Goal of the exercise: Of the entries below, return exactly those lines that fall between the one containing "used in validation." and the one containing "are obsolete, use", the two end lines included.

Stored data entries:
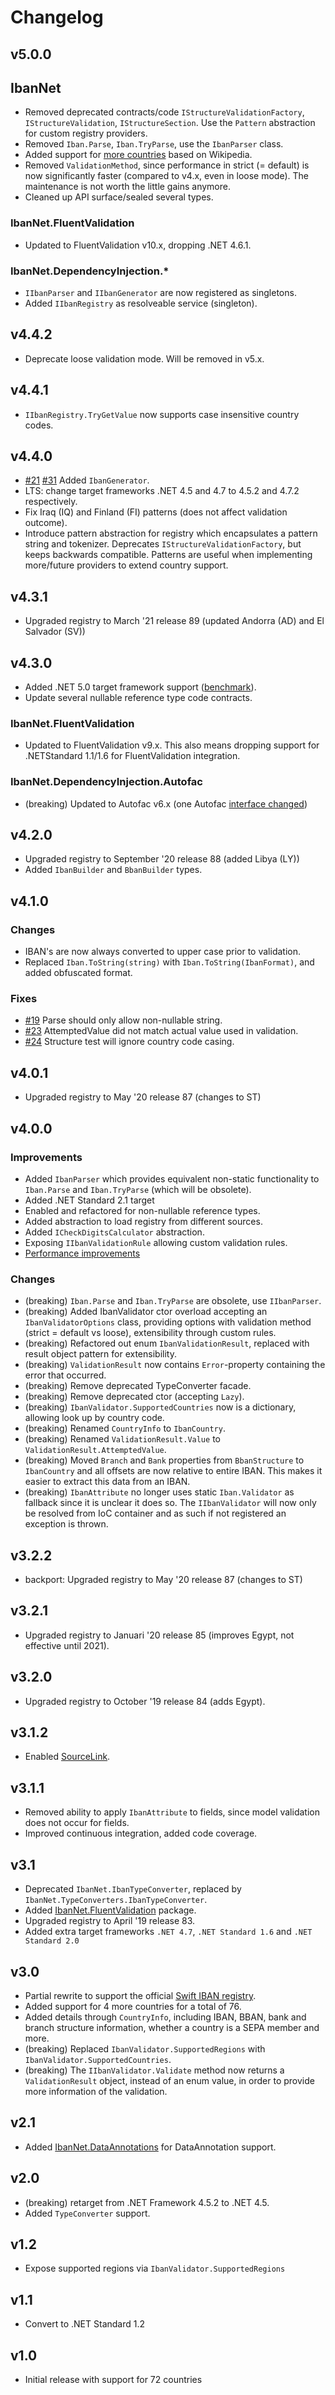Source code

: # Changelog

## v5.0.0

## IbanNet

- Removed deprecated contracts/code `IStructureValidationFactory`, `IStructureValidation`, `IStructureSection`. Use the `Pattern` abstraction for custom registry providers.
- Removed `Iban.Parse`, `Iban.TryParse`, use the `IbanParser` class.
- Added support for [more countries](./SupportedCountries.md) based on Wikipedia.
- Removed `ValidationMethod`, since performance in strict (= default) is now significantly faster (compared to v4.x, even in loose mode). The maintenance is not worth the little gains anymore.
- Cleaned up API surface/sealed several types.

### IbanNet.FluentValidation

- Updated to FluentValidation v10.x, dropping .NET 4.6.1.

### IbanNet.DependencyInjection.*

- `IIbanParser` and `IIbanGenerator` are now registered as singletons.
- Added `IIbanRegistry` as resolveable service (singleton).

## v4.4.2

- Deprecate loose validation mode. Will be removed in v5.x.

## v4.4.1

- `IIbanRegistry.TryGetValue` now supports case insensitive country codes.

## v4.4.0

- [#21](https://github.com/skwasjer/IbanNet/issues/21) [#31](https://github.com/skwasjer/IbanNet/pull/31) Added `IbanGenerator`.
- LTS: change target frameworks .NET 4.5 and 4.7 to 4.5.2 and 4.7.2 respectively.
- Fix Iraq (IQ) and Finland (FI) patterns (does not affect validation outcome).
-  Introduce pattern abstraction for registry which encapsulates a pattern string and tokenizer. Deprecates `IStructureValidationFactory`, but keeps backwards compatible. Patterns are useful when implementing more/future providers to extend country support.

## v4.3.1

- Upgraded registry to March '21 release 89 (updated Andorra (AD) and El Salvador (SV))

## v4.3.0

- Added .NET 5.0 target framework support ([benchmark](test/IbanNet.Benchmark/BenchmarkResults.md)).
- Update several nullable reference type code contracts.

### IbanNet.FluentValidation

- Updated to FluentValidation v9.x. This also means dropping support for .NETStandard 1.1/1.6 for FluentValidation integration.

### IbanNet.DependencyInjection.Autofac

- (breaking) Updated to Autofac v6.x (one Autofac [interface changed](https://github.com/skwasjer/IbanNet/commit/3a9ec6f43fac943476124065ddbd8cf93ccaede6))

## v4.2.0

- Upgraded registry to September '20 release 88 (added Libya (LY))
- Added `IbanBuilder` and `BbanBuilder` types.

## v4.1.0

### Changes

- IBAN's are now always converted to upper case prior to validation.
- Replaced `Iban.ToString(string)` with `Iban.ToString(IbanFormat)`, and added obfuscated format.

### Fixes

- [#19](https://github.com/skwasjer/IbanNet/issues/19) Parse should only allow non-nullable string.
- [#23](https://github.com/skwasjer/IbanNet/issues/23) AttemptedValue did not match actual value used in validation.
- [#24](https://github.com/skwasjer/IbanNet/issues/24) Structure test will ignore country code casing.

## v4.0.1

- Upgraded registry to May '20 release 87 (changes to ST)

## v4.0.0

### Improvements

- Added `IbanParser` which provides equivalent non-static functionality to `Iban.Parse` and `Iban.TryParse` (which will be obsolete).
- Added .NET Standard 2.1 target
- Enabled and refactored for non-nullable reference types.
- Added abstraction to load registry from different sources.
- Added `ICheckDigitsCalculator` abstraction.
- Exposing `IIbanValidationRule` allowing custom validation rules.
- [Performance improvements](test/IbanNet.Benchmark/BenchmarkResults-v4.x.md)

### Changes

- (breaking) `Iban.Parse` and `Iban.TryParse` are obsolete, use `IIbanParser`.
- (breaking) Added IbanValidator ctor overload accepting an `IbanValidatorOptions` class, providing options with validation method (strict = default vs loose), extensibility through custom rules.
- (breaking) Refactored out enum `IbanValidationResult`, replaced with result object pattern for extensibility.
- (breaking) `ValidationResult` now contains `Error`-property containing the error that occurred.
- (breaking) Remove deprecated TypeConverter facade.
- (breaking) Remove deprecated ctor (accepting `Lazy`).
- (breaking) `IbanValidator.SupportedCountries` now is a dictionary, allowing look up by country code.
- (breaking) Renamed `CountryInfo` to `IbanCountry`.
- (breaking) Renamed `ValidationResult.Value` to `ValidationResult.AttemptedValue`.
- (breaking) Moved `Branch` and `Bank` properties from `BbanStructure` to `IbanCountry` and all offsets are now relative to entire IBAN. This makes it easier to extract this data from an IBAN.
- (breaking) `IbanAttribute` no longer uses static `Iban.Validator` as fallback since it is unclear it does so. The `IIbanValidator` will now only be resolved from IoC container and as such if not registered an exception is thrown.

## v3.2.2

- backport: Upgraded registry to May '20 release 87 (changes to ST)

## v3.2.1

- Upgraded registry to Januari '20 release 85 (improves Egypt, not effective until 2021).

## v3.2.0

- Upgraded registry to October '19 release 84 (adds Egypt).

## v3.1.2

- Enabled [SourceLink](https://github.com/dotnet/sourcelink).

## v3.1.1

- Removed ability to apply `IbanAttribute` to fields, since model validation does not occur for fields.
- Improved continuous integration, added code coverage.

## v3.1

- Deprecated `IbanNet.IbanTypeConverter`, replaced by  `IbanNet.TypeConverters.IbanTypeConverter`.
- Added [IbanNet.FluentValidation](https://github.com/skwasjer/IbanNet/wiki/IbanNet.FluentValidation)  package.
- Upgraded registry to April '19 release 83.
- Added extra target frameworks `.NET 4.7`, `.NET Standard 1.6` and `.NET Standard 2.0`

## v3.0

- Partial rewrite to support the official [Swift IBAN registry](https://www.swift.com/standards/data-standards/iban).
- Added support for 4 more countries for a total of 76.
- Added details through `CountryInfo`, including IBAN, BBAN, bank and branch structure information, whether a country is a SEPA member and more.
- (breaking) Replaced `IbanValidator.SupportedRegions` with `IbanValidator.SupportedCountries`.
- (breaking) The `IIbanValidator.Validate` method now returns a `ValidationResult` object, instead of an enum value, in order to provide more information of the validation.

## v2.1

- Added [IbanNet.DataAnnotations](https://github.com/skwasjer/IbanNet/wiki/IbanNet.DataAnnotations) for DataAnnotation support.

## v2.0

- (breaking) retarget from .NET Framework 4.5.2 to .NET 4.5.
- Added `TypeConverter` support.

## v1.2

- Expose supported regions via `IbanValidator.SupportedRegions`

## v1.1

- Convert to .NET Standard 1.2

## v1.0

- Initial release with support for 72 countries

Your response:
- [#23](https://github.com/skwasjer/IbanNet/issues/23) AttemptedValue did not match actual value used in validation.
- [#24](https://github.com/skwasjer/IbanNet/issues/24) Structure test will ignore country code casing.

## v4.0.1

- Upgraded registry to May '20 release 87 (changes to ST)

## v4.0.0

### Improvements

- Added `IbanParser` which provides equivalent non-static functionality to `Iban.Parse` and `Iban.TryParse` (which will be obsolete).
- Added .NET Standard 2.1 target
- Enabled and refactored for non-nullable reference types.
- Added abstraction to load registry from different sources.
- Added `ICheckDigitsCalculator` abstraction.
- Exposing `IIbanValidationRule` allowing custom validation rules.
- [Performance improvements](test/IbanNet.Benchmark/BenchmarkResults-v4.x.md)

### Changes

- (breaking) `Iban.Parse` and `Iban.TryParse` are obsolete, use `IIbanParser`.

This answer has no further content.